Hypothetical reader: "I keep feeling the urge to jump out the window. Does that mean I'm suicidal?" If they find no physical issue that could be leading to intrusive thoughts, they may refer you to a licensed psychologist or psychiatrist. These individuals are trained to recognize the signs and symptoms of possible causes for intrusive thoughts, including OCD and PTSD. Intrusive thoughts, as these are called, are thought to affect some six million Americans, according to the Anxiety and Depression Association of America.When I was 15 I went to counselling, but I was so terrified of opening up that I used to sit in silence until the end of the session. The only person I could talk to was my mum, as she could understand the pain I was going through, but I still thought she was going to send me to a psychiatric hospital. This book is absolutely life changing for those with "scary" intrusive thoughts. The two psychiatrists break the stereo type that if you have a uncomfortable thought, it doesn't define you as a person. This book helped me put my anxiety in perspective, but there is lots of work to be done with me and my anxiety.

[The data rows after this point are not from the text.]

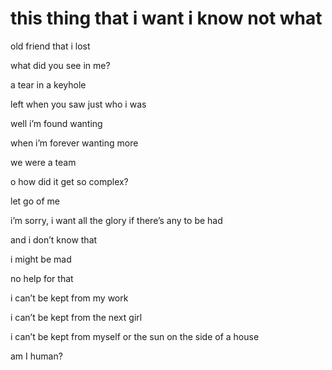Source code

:# this thing that i want i know not what

old friend that i lost

what did you see in me?

a tear in a keyhole

left when you saw just who i was

well i’m found wanting

when i’m forever wanting more

we were a team

o how did it get so complex?

let go of me

i’m sorry, i want all the glory if there’s any to be had

and i don’t know that

i might be mad

no help for that

i can’t be kept from my work

i can’t be kept from the next girl

i can’t be kept from myself or the sun on the side of a house

am I human?

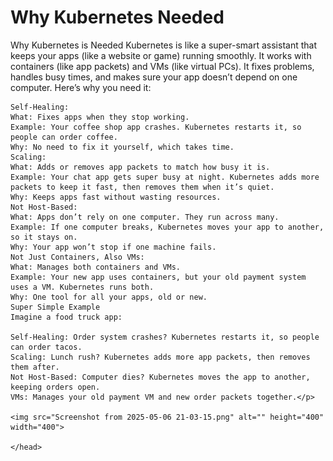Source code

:<html> 
<body>
    <head>
<h1>Why Kubernetes Needed </h1>
 <p>Why Kubernetes is Needed
    Kubernetes is like a super-smart assistant that keeps your apps (like a website or game) running smoothly. It works with containers (like app packets) and VMs (like virtual PCs). It fixes problems, handles busy times, and makes sure your app doesn’t depend on one computer. Here’s why you need it:
    
    Self-Healing:
    What: Fixes apps when they stop working.
    Example: Your coffee shop app crashes. Kubernetes restarts it, so people can order coffee.
    Why: No need to fix it yourself, which takes time.
    Scaling:
    What: Adds or removes app packets to match how busy it is.
    Example: Your chat app gets super busy at night. Kubernetes adds more packets to keep it fast, then removes them when it’s quiet.
    Why: Keeps apps fast without wasting resources.
    Not Host-Based:
    What: Apps don’t rely on one computer. They run across many.
    Example: If one computer breaks, Kubernetes moves your app to another, so it stays on.
    Why: Your app won’t stop if one machine fails.
    Not Just Containers, Also VMs:
    What: Manages both containers and VMs.
    Example: Your new app uses containers, but your old payment system uses a VM. Kubernetes runs both.
    Why: One tool for all your apps, old or new.
    Super Simple Example
    Imagine a food truck app:
    
    Self-Healing: Order system crashes? Kubernetes restarts it, so people can order tacos.
    Scaling: Lunch rush? Kubernetes adds more app packets, then removes them after.
    Not Host-Based: Computer dies? Kubernetes moves the app to another, keeping orders open.
    VMs: Manages your old payment VM and new order packets together.</p>
    
    <img src="Screenshot from 2025-05-06 21-03-15.png" alt="" height="400" width="400">

    </head>
</body></html>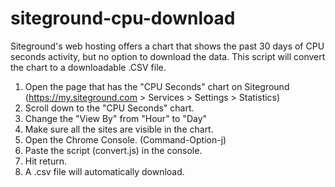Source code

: # siteground-cpu-download
Siteground's web hosting offers a chart that shows the past 30 days of CPU seconds activity, but no option to download the data. This script will convert the chart to a downloadable .CSV file.

1. Open the page that has the "CPU Seconds" chart on Siteground (https://my.siteground.com > Services > Settings > Statistics)
2. Scroll down to the "CPU Seconds" chart.
3. Change the "View By" from "Hour" to "Day"
4. Make sure all the sites are visible in the chart. 
5. Open the Chrome Console. (Command-Option-j)
6. Paste the script (convert.js) in the console.
7. Hit return.
8. A .csv file will automatically download. 
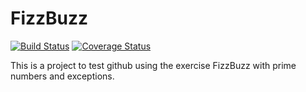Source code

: # FizzBuzz

[![Build Status](https://travis-ci.org/EagleEyeGH/FizzBuzz.svg?branch=master)](https://travis-ci.org/EagleEyeGH/FizzBuzz) [![Coverage Status](https://coveralls.io/repos/github/EagleEyeGH/FizzBuzz/badge.svg?branch=master)](https://coveralls.io/github/EagleEyeGH/FizzBuzz?branch=master&service=github)

This is a project to test github using the exercise FizzBuzz with prime numbers and exceptions.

It can be especially helpful for intrusive thoughts that become obsessive because it helps to create distance between a person and their thoughts. For example, you might be worried about an important task you have to do at work, and are convinced it will go wrong and everyone will think you're a failure. In most cases, intrusive thoughts do not have any particular meaning. As long as you recognize that these are only thoughts, and you have no desire to act on them, intrusive thoughts are not harmful. It turns out that commonsense approaches to stopping our worries, such as pushing thoughts away, arguing with them, or seeking reassurance, actually feed these worries and help them grow. Sally Winston and Martin Seif—two of the brightest minds in our field—deliver a simple yet powerful two-step process for change.”Don’t fight with it. When you have an intrusive thought, just accept it. "Don’t try to make it go away." If you suffer from unwanted, intrusive, frightening, or even disturbing thoughts, you might worry about what these thoughts mean about you. Thoughts can seem like messages - are they trying to tell you something? But the truth is that they are just thoughts, and don’t necessarily mean anything. Sane and good people have them. If you are someone who is plagued by thoughts you don’t want - thoughts that scare you, or thoughts you can’t tell anyone about - this book may change your life. The path to the other side of the storm where all is calm is through it. We can't outrun it or circle around it. But if we walk forward through it, it does not take long to pass." This important book is essential and mandatory reading for anyone affected by unwanted and intrusive thoughts, and their health providers. The authors crystallize decades of experience into a perfectly clear and readable guide. The solution to this misunderstood problem is in this book.” Animals can be incredibly calming to an anxious mind. They have no understanding of our complex, troubled thoughts, so they can provide distraction and uncomplicated emotional support.